The accused named her as his alibi, and she confirmed the details. She refused
to testify because she feared being killed “by her husband,” but she might have
also feared being a key witness in a case that was obviously drawing much
official heat and light. She did provide a written affidavit, but the judge
dismissed it.
If
one finds this alibi unreliable, one has to believe that this working class
woman conspired with Crump in a plot in which he was going to commit a sexual
assault and murder and she was going back him up by saying that she was
drinking with him on the riverbank the whole morning, but then she didn’t want
to testify in court. It’s hard to see what her motive to lie could have been.
That she was lying is much more implausible than the theory about how the
assassination team pulled off the crime.
As
an aside, note here the uncanny common story element between two men who couldn’t
be farther apart in the social hierarchy. They were both undone by how they
unzipped. Illicit sex is at the fulcrum of this triple tragedy that brought
down JFK, Mary Meyer and Ray Crump. The young Ray Crump at least had the excuse
of having lived in crushing poverty, but the other two should have known better
by middle age and by their advantages in life. Would JFK have lived longer and
been more effective in politics if his sexual misbehavior had not strengthened
his opponents and exposed him to blackmail? What if Mary Meyer had chosen to
not get involved with her friend’s husband? If Ray Crump had gone to work that
day instead of hooking up with his girl on the side, he would have saved
himself from ruin, and the murder of Mary Meyer might have been called off, at
least for that day, and maybe forever.
There
was other compelling evidence, besides Crump’s alibi, that Janney uses to
support his case. The killer grabbed the victim before shooting her in order to
have her scream be heard by the necessary witness. She fought back more than
expected, which made the first shot to the head fail to penetrate and stop her
on the spot. She ran off a few feet, then was captured and killed with the
second shot. The coroner concluded that the shooter was ambidextrous and
well-trained. The first bullet was shot by the assassin’s left hand while the
last shot was fired by his right hand into the right shoulder blade, pointing
down to the left toward the heart, killing her instantly. This technique was
too professional to be the work of an amateur such as Crump, a man of slight
build who didn’t use guns and had been drinking all morning. The victim was
also dragged back onto the footpath, as if the killer wanted the body to be
seen there.
Another piece of evidence is in the way information about the killing spread to people connected to the victim. Her ex-husband, a CIA officer, had been sent to New York, perhaps to take suspicion off of him. Janney’s father, also a CIA officer, called Mary Mayer’s brother-in-law, Ben Bradlee (future editor of the Washington Post) to tell him of news of a murder near Mary’s home. For some unusual reason he was listening to the radio at work and just happened to hear news of a murder that had taken place about an hour previously. The name of the victim was not announced until several hours later. A worried mother might have a lot of anxiety if she heard about a murder happening in the park that her child passes through every day. She would imagine the worst and not be able to relax until she confirmed that it wasn’t her child. But a disinterested, rational person calculates the odds and assumes the description could be a match for thousands of people in a city such as Washington. Most people would wait for confirmation and not panic. But here we have high-ranking intelligence officer who participated in all the dark arts of the CIA, and we are to believe he listened to local AM radio while at work and suddenly became worried that his colleague’s ex-wife, divorced from him years ago, was the murder victim—so worried that he had to arouse anxiety in others instead of waiting for the police to identify the victim. As it turned out, there was a reason he wanted Ben Bradlee to hurry down to the morgue to identify the victim.
With
all of this evidence in mind, skeptics still could say Crump did it, and this
is what the critics cited above said in their reviews of the first edition.

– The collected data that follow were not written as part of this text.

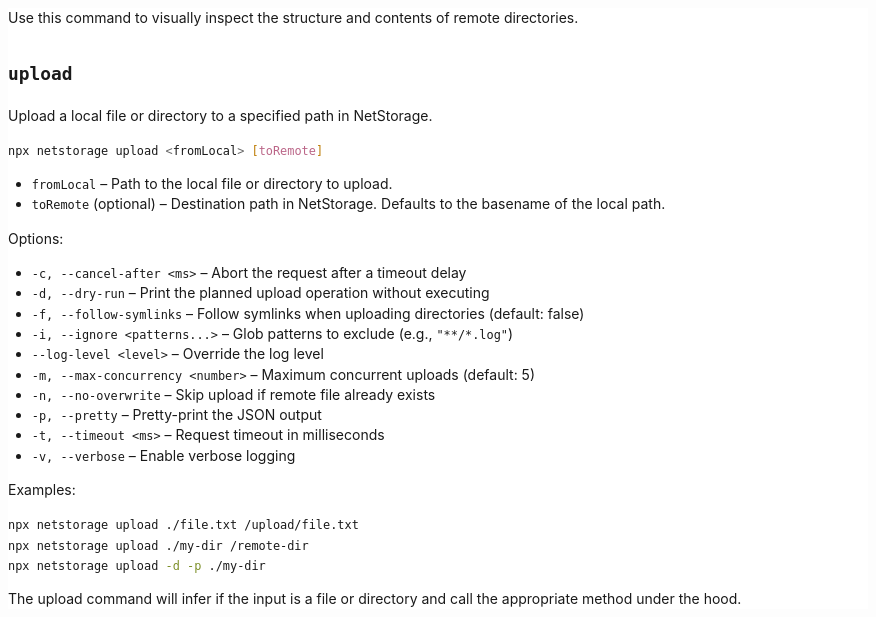 Use this command to visually inspect the structure and contents of remote directories.

## `upload`

Upload a local file or directory to a specified path in NetStorage.

```bash
npx netstorage upload <fromLocal> [toRemote]
```

- `fromLocal` – Path to the local file or directory to upload.
- `toRemote` (optional) – Destination path in NetStorage. Defaults to the basename of the local path.

Options:

- `-c, --cancel-after <ms>` – Abort the request after a timeout delay
- `-d, --dry-run` – Print the planned upload operation without executing
- `-f, --follow-symlinks` – Follow symlinks when uploading directories (default: false)
- `-i, --ignore <patterns...>` – Glob patterns to exclude (e.g., `"**/*.log"`)
- `--log-level <level>` – Override the log level
- `-m, --max-concurrency <number>` – Maximum concurrent uploads (default: 5)
- `-n, --no-overwrite` – Skip upload if remote file already exists
- `-p, --pretty` – Pretty-print the JSON output
- `-t, --timeout <ms>` – Request timeout in milliseconds
- `-v, --verbose` – Enable verbose logging

Examples:

```bash
npx netstorage upload ./file.txt /upload/file.txt
npx netstorage upload ./my-dir /remote-dir
npx netstorage upload -d -p ./my-dir
```

The upload command will infer if the input is a file or directory and call the appropriate method under the hood.
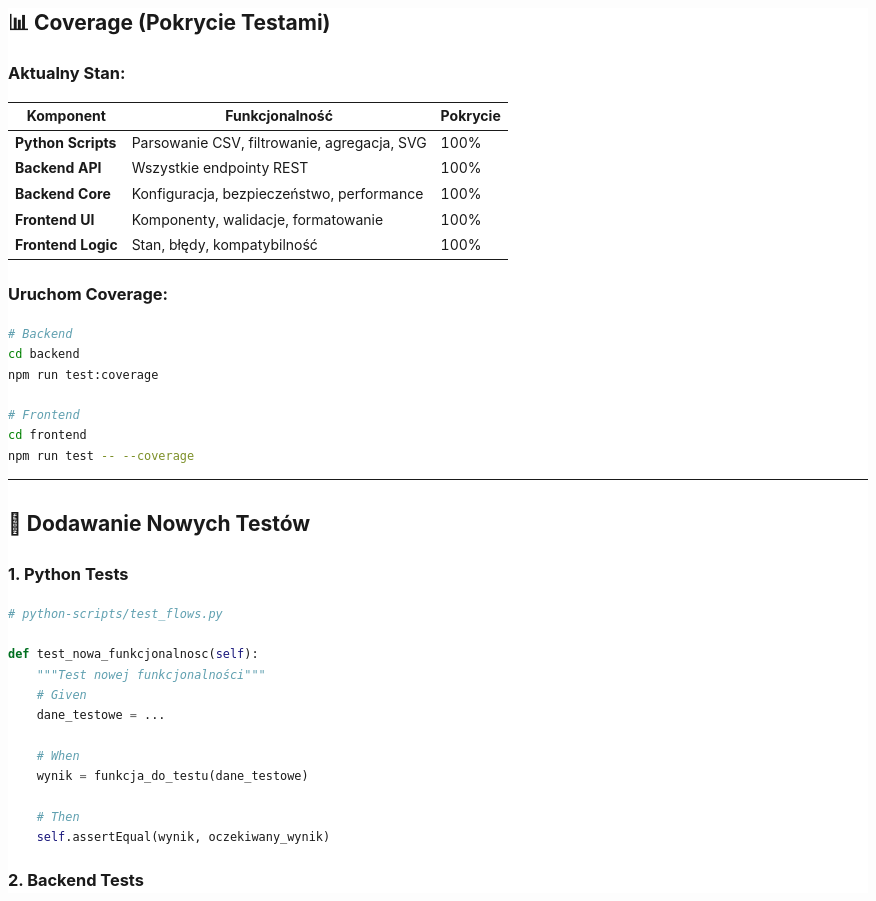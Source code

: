 
## 📊 Coverage (Pokrycie Testami)

### Aktualny Stan:

| Komponent | Funkcjonalność | Pokrycie |
|-----------|---------------|----------|
| **Python Scripts** | Parsowanie CSV, filtrowanie, agregacja, SVG | 100% |
| **Backend API** | Wszystkie endpointy REST | 100% |
| **Backend Core** | Konfiguracja, bezpieczeństwo, performance | 100% |
| **Frontend UI** | Komponenty, walidacje, formatowanie | 100% |
| **Frontend Logic** | Stan, błędy, kompatybilność | 100% |

### Uruchom Coverage:

```bash
# Backend
cd backend
npm run test:coverage

# Frontend
cd frontend
npm run test -- --coverage
```

---

## 🎯 Dodawanie Nowych Testów

### 1. Python Tests

```python
# python-scripts/test_flows.py

def test_nowa_funkcjonalnosc(self):
    """Test nowej funkcjonalności"""
    # Given
    dane_testowe = ...
    
    # When
    wynik = funkcja_do_testu(dane_testowe)
    
    # Then
    self.assertEqual(wynik, oczekiwany_wynik)
```

### 2. Backend Tests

However, after the first edition of the book was published, Janney received
further help from professional investigators who were able to find a key
witness for the prosecution who had gone missing after the trial. This witness,
William L. Mitchell, appeared after news of the murder was broadcast. He was a
military officer who at the time was said to be assigned to the Pentagon. He
offered to testify that he had been jogging through the park at the time of the
murder and had seen Mary and her alleged assailant approaching two hundred feet
behind her. There was no witness who could corroborate his presence in the park
that day, and he was never questioned about his background, his job at the
Pentagon, or why he was jogging at lunch time in a place so far from his work
place where employees usually exercised on sports grounds nearby. Janney always
suspected he was an intelligence agent inserted into the plot to lend weight to
the prosecution’s case, which was extremely weak without him, but he had
vanished after the case concluded with an acquittal.
For
the third edition of the book, Janney now had an extra chapter on this missing
witness, and with it he was able to refute the critics—the conspiracy
researchers who had dismissed him as a conspiracy nut. He launched a civil
lawsuit and hoped to compel Mitchell to testify. William L. Mitchell had by now
legally changed his name to just Bill Mitchell. Janney hoped that a judge would
agree that, because of his childhood attachment to the Meyer family, he was an
aggrieved victim who could sue for damages. He knew that argument was weak and that
a judge might dismiss it, but the legal danger for Bill Mitchell caused him to
come forward with a proposed deal. He would agree to be deposed, with lawyers
present, if Janney agreed to drop him as a witness in the civil suit. Janney
agreed, knowing that the lawsuit might never occur in any case.
During
the long deposition, Bill Mitchell, of sound mind at age seventy-four,
maintained an unwavering inability to recall any of the details of the
trial—something which for any other person would be an unforgettable
experience. Could you forget participating as the key witness in a high-profile
murder trial—one in which you heroically volunteered to come forward in order to
bring justice to the aggrieved family of the victim?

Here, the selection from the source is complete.